On 1/22/16 5:03 PM, David Ross wrote:
>> How is CSP not sufficient?
> CSP operates on a per-page basis.  Here's the canonical use case for
> sanitization (and also Safe Node): Fetch bits of markup via XHR and
> just plop them into the existing DOM in various places, Tsafely.
>
> I started with the assumption that client-side sanitization is coming
> to the browser.  This is obviously not a given, but discussion about
> the possibility is what initiated my train of thought.  The Safe Node
> proposal attempts to achieve the same result but in a way that I argue
> has certain advantages over client-side sanitization baked into the
> browser.
>
> Dave
>
> On Fri, Jan 22, 2016 at 1:53 PM, David Ross <drx@google.com> wrote:
>>> How, exactly, can we compute whether a given string is an anti-CSRF
>>> defense token, and how, exactly, can we compute if CSS just leaked
>>> it to the attacker? I don't immediately see how that security guarantee
>>> is computable.
>> We should probably talk about a specific version of the attack to make
>> sure we're on the same page.  (Maybe this one:
>> http://html5sec.org/webkit/test)
>>
>> I think that if you're only detecting what you're describing above,
>> it's too late.  My expectation is that CSS defined within the Safe
>> Node would have no affect on the DOM outside of the Safe Node.  Is
>> there some reason why this is not possible to implement or that it
>> would be ineffective at addressing the issue?
>>
>>> Basically, my argument is that the con — that a general purpose
>>> filtering HTML parser would be useful — is huge, and also
>>> sufficiently covers your intended goal (duct-taping an anti-pattern).
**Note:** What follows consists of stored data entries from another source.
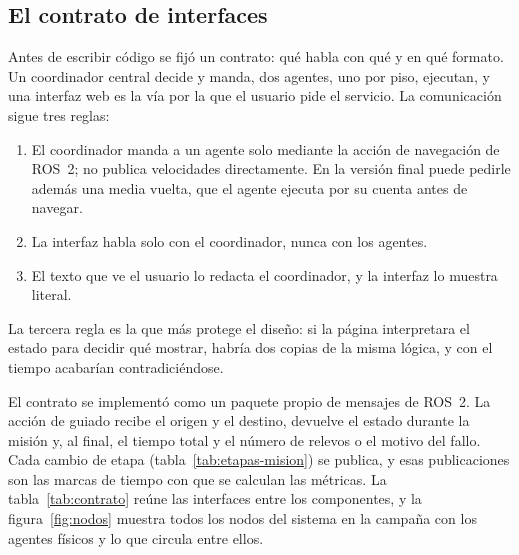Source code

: \subsection{El contrato de interfaces}
\label{sec:contrato}

Antes de escribir código se fijó un contrato: qué habla con qué y en qué formato.
Un coordinador central decide y manda, dos agentes, uno por piso, ejecutan, y una
interfaz web es la vía por la que el usuario pide el servicio. La comunicación
sigue tres reglas:

\begin{enumerate}[leftmargin=*]
  \item El coordinador manda a un agente solo mediante la acción de navegación
    de ROS~2; no publica velocidades directamente. En la versión final puede
    pedirle además una media vuelta, que el agente ejecuta por su cuenta antes de navegar.
  \item La interfaz habla solo con el coordinador, nunca con los agentes.
  \item El texto que ve el usuario lo redacta el coordinador, y la interfaz lo
    muestra literal.
\end{enumerate}

La tercera regla es la que más protege el diseño: si la página interpretara el estado para decidir qué mostrar, habría dos copias de la misma lógica, y con el tiempo acabarían contradiciéndose.

El contrato se implementó como un paquete propio de mensajes de ROS~2. La acción
de guiado recibe el origen y el destino, devuelve el estado durante la misión y,
al final, el tiempo total y el número de relevos o el motivo del fallo. Cada
cambio de etapa (tabla~\ref{tab:etapas-mision}) se publica, y esas publicaciones
son las marcas de tiempo con que se calculan las métricas. La tabla~\ref{tab:contrato} reúne las interfaces entre los componentes, y la figura~\ref{fig:nodos} muestra todos los nodos del sistema en la campaña con los agentes físicos y lo que circula entre ellos.

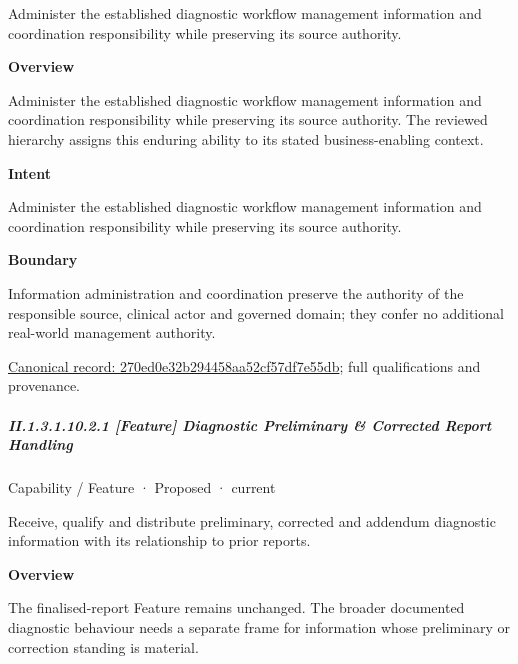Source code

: Administer the established diagnostic workflow management information and coordination responsibility while preserving its source authority.



\textbf{Overview}



Administer the established diagnostic workflow management information and coordination responsibility while preserving its source authority. The reviewed hierarchy assigns this enduring ability to its stated business-enabling context.



\textbf{Intent}



Administer the established diagnostic workflow management information and coordination responsibility while preserving its source authority.



\textbf{Boundary}



Information administration and coordination preserve the authority of the responsible source, clinical actor and governed domain; they confer no additional real-world management authority.


{\footnotesize \href{../../../../../../../continuum/strategy/capability/270ed0e32b294458aa52cf57df7e55db.md}{Canonical record: 270ed0e32b294458aa52cf57df7e55db}; full qualifications and provenance.}\par
\subparagraph*{II.1.3.1.10.2.1 [Feature] Diagnostic Preliminary \& Corrected Report Handling}
\label{navigation:II.1.3.1.10.2.1}

\label{element:7449ee4dada7424ea6d39785258b4981}
{\small Capability / Feature · Proposed · current}\par

Receive, qualify and distribute preliminary, corrected and addendum diagnostic information with its relationship to prior reports.



\textbf{Overview}



The finalised-report Feature remains unchanged. The broader documented diagnostic behaviour needs a separate frame for information whose preliminary or correction standing is material.



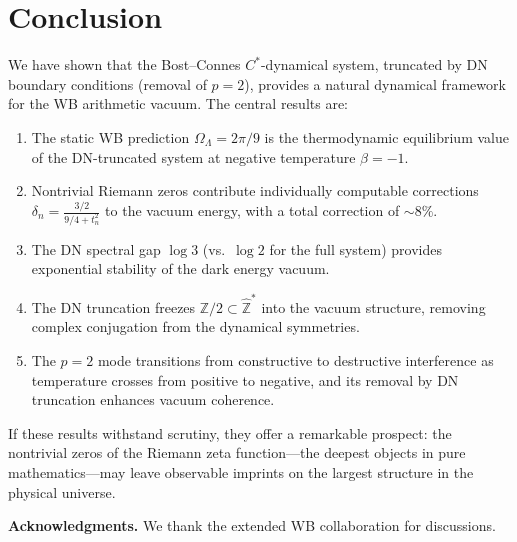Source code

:\documentclass[12pt,a4paper]{article}
\newcommand{\OL}{\Omega_\Lambda}
\newcommand{\Zhat}{\hat{\mathbb{Z}}}
\begin{document}
\section{Conclusion}
\label{sec:conclusion}

We have shown that the Bost--Connes $C^*$-dynamical system, truncated by DN boundary conditions (removal of $p=2$), provides a natural dynamical framework for the WB arithmetic vacuum. The central results are:

\begin{enumerate}
\item The static WB prediction $\OL = 2\pi/9$ is the thermodynamic equilibrium value of the DN-truncated system at negative temperature $\beta = -1$.

\item Nontrivial Riemann zeros contribute individually computable corrections $\delta_n = \frac{3/2}{9/4+t_n^2}$ to the vacuum energy, with a total correction of $\sim 8\%$.

\item The DN spectral gap $\log 3$ (vs.\ $\log 2$ for the full system) provides exponential stability of the dark energy vacuum.

\item The DN truncation freezes $\mathbb{Z}/2 \subset \Zhat^*$ into the vacuum structure, removing complex conjugation from the dynamical symmetries.

\item The $p=2$ mode transitions from constructive to destructive interference as temperature crosses from positive to negative, and its removal by DN truncation enhances vacuum coherence.
\end{enumerate}

If these results withstand scrutiny, they offer a remarkable prospect: the nontrivial zeros of the Riemann zeta function---the deepest objects in pure mathematics---may leave observable imprints on the largest structure in the physical universe.

\bigskip

\noindent\textbf{Acknowledgments.} We thank the extended WB collaboration for discussions.
\end{document}
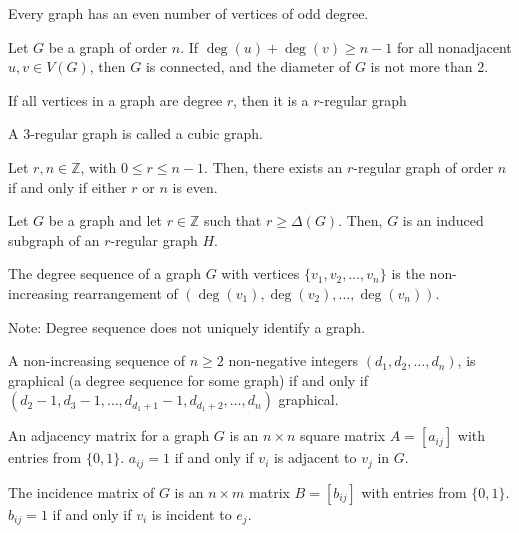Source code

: \documentclass{article}
\begin{document}
\medskip{}

    Every graph has an even number of vertices of odd degree.

\medskip{}

    Let $G$ be a graph of order $n$. If $\deg(u) + \deg(v) \geq n-1$ for all nonadjacent $u,v \in V(G)$, then $G$ is connected, and the diameter of $G$ is not more than 2.

\medskip\noindent{\bf }

\medskip{}

    If all vertices in a graph are degree $r$, then it is a $r$-regular graph

\medskip{}

    A 3-regular graph is called a cubic graph.

\medskip{}

    Let $r, n \in \mathbb Z$, with $0 \leq r \leq n-1$. Then, there exists an $r$-regular graph of order $n$ if and only if either $r$ or $n$ is even.

\medskip{}

    Let $G$ be a graph and let $r \in \mathbb Z$ such that $r \geq \Delta(G)$. Then, $G$ is an induced subgraph of an $r$-regular graph $H$.

\medskip{}

    The degree sequence of a graph $G$ with vertices $\{v_1, v_2, \hdots, v_n\}$ is the non-increasing rearrangement of $(\deg(v_1), \deg(v_2), \hdots, \deg(v_n))$.

    Note: Degree sequence does not uniquely identify a graph.

\medskip{}

    A non-increasing sequence of $n \geq 2$ non-negative integers $(d_1, d_2, \hdots, d_n)$, is graphical (a degree sequence for some graph) if and only if $(d_2-1, d_3-1, \hdots, d_{d_1+1}-1, d_{d_1+2}, \hdots, d_n)$ graphical.

\medskip{}

    An adjacency matrix for a graph $G$ is an $n \times n$ square matrix $A = [a_{ij}]$ with entries from $\{0, 1\}$.
    $a_{ij} = 1$ if and only if $v_i$ is adjacent to $v_j$ in $G$.

\medskip{}

    The incidence matrix of $G$ is an $n \times m$ matrix $B = [b_{ij}]$ with entries from $\{0,1\}$.
    $b_{ij} = 1$ if and only if $v_i$ is incident to $e_j$.
\end{document}
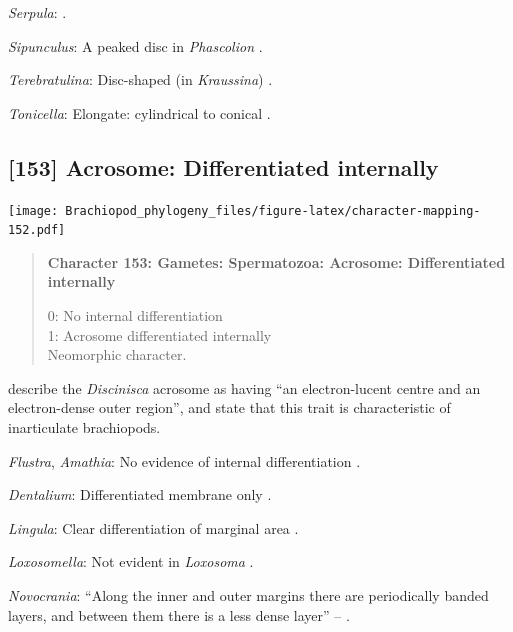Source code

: \documentclass[openany]{book}
\begin{document}
\hypertarget{Serpula-coding-152}{}
\emph{Serpula}: \citet{Gherardi2011}.

\hypertarget{Sipunculus-coding-152}{}
\emph{Sipunculus}: A peaked disc in \emph{Phascolion} \citep{Rice1993}.

\hypertarget{Terebratulina-coding-152}{}
\emph{Terebratulina}: Disc-shaped (in \emph{Kraussina})
\citep{Hodgson1994Ultrastructureof}.

\hypertarget{Tonicella-coding-152}{}
\emph{Tonicella}: Elongate: cylindrical to conical
\citep{BucklandNicks1988}.

\subsection*{{[}153{]} Acrosome: Differentiated
internally}\label{acrosome-differentiated-internally}

\texttt{[image: Brachiopod\_phylogeny\_files/figure-latex/character-mapping-152.pdf]}

\begin{quote}
\textbf{Character 153: Gametes: Spermatozoa: Acrosome: Differentiated
internally}

0: No internal differentiation\\
1: Acrosome differentiated internally\\
Neomorphic character.
\end{quote}

\citet{Hodgson1994Ultrastructureof} describe the \emph{Discinisca}
acrosome as having ``an electron-lucent centre and an electron-dense
outer region'', and state that this trait is characteristic of
inarticulate brachiopods.

\hypertarget{Amathia-coding-153}{}
\emph{Flustra}, \emph{Amathia}: No evidence of internal differentiation
\citep[in \emph{Tubulipora};][]{Franzen1984}.

\hypertarget{Dentalium-coding-153}{}
\emph{Dentalium}: Differentiated membrane only \citep{DufresneDube1983}.

\hypertarget{Lingula-coding-153}{}
\emph{Lingula}: Clear differentiation of marginal area
\citep{Fukumoto2003Theacrosome}.

\hypertarget{Loxosomella-coding-153}{}
\emph{Loxosomella}: Not evident in \emph{Loxosoma} \citep{Franzen2000}.

\hypertarget{Novocrania-coding-153}{}
\emph{Novocrania}: ``Along the inner and outer margins there are
periodically banded layers, and between them there is a less dense
layer'' -- \citet{Afzelius1978Finestructure}.
\end{document}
>>> Thus, if we do anything, we should do that.
>> Mmm, I lost you here...  How is that a con?  It sounds like just an
>> assertion, and one that I wouldn't argue with.  And my intended goal
>> is not to get rid of innerHTML, but I'm happy to help by removing
>> innerHTML the design pattern I originally suggested.
>>
>>> I would rather deprecate innerHTML, yes. But at least I can easily grep for "assigns to innerHTML but there is no call to purify(...)".
>> In any event the Safe Node idea is not dependent on innerHTML.  I'm
>> happy to cut it out!
>>
>> Dave
>>
>> On Fri, Jan 22, 2016 at 1:32 PM, Chris Palmer <palmer@google.com> wrote:
>>> On Fri, Jan 22, 2016 at 1:00 PM, David Ross <drx@google.com> wrote:
>>>
>>>>> For example, what is the actual mechanism/algorith/heuristic thsi API
>>>>> would use to enforce the Safe CSS set of policies?
>>>> My argument is that it's smarter to implement policy enforcement
>>>> within Blink / WebKit than it is to implement the same thing reliably
>>>> within custom sanitizer code stapled onto Blink / WebKit.  For
>>>> example, consider the case of the policy that disables script.  The
>>>> browser can quite definitively disable script execution initiated from
>>>> within a particular DOM node.  However a sanitizer has to whitelist
>>>> all the elements and attributes it suspects are capable of initiating
>>>> script execution.  Pushing the policy enforcement to be implemented
>>>> close to the code that is being regulated makes it less likely that
>>>> new browser features will subvert the policy enforcement.  Some things
>>>> that are simply difficult or impossible for sanitizers to regulate in
>>>> a granular way (eg: CSS) are easier to handle with a Safe Node.
>>>
>>> That doesn't answer the question. How, exactly, can we compute whether a
>>> given string is an anti-CSRF defense token, and how, exactly, can we compute
>>> if CSS just leaked it to the attacker? I don't immediately see how that
>>> security guarantee is computable.
>>>
>>>>> element.innerHTML = purify(untrustworthyString, options...)
>>>>> That seems convenient enough for callers?
>>>> See the pros / cons in my writeup.
>>>
>>> Basically, my argument is that the con — that a general purpose filtering
>>> HTML parser would be useful — is huge, and also sufficiently covers your
>>> intended goal (duct-taping an anti-pattern). Thus, if we do anything, we
>>> should do that.
>>>
>>> But I remain skeptical of the goal.
>>>
>>>> And wait, didn't you just argue
>>>> that we shouldn't make use of .innerHTML given it's an anti-pattern?
>>>> =)
>>>
>>> I would rather deprecate innerHTML, yes. But at least I can easily grep for
>>> "assigns to innerHTML but there is no call to purify(...)".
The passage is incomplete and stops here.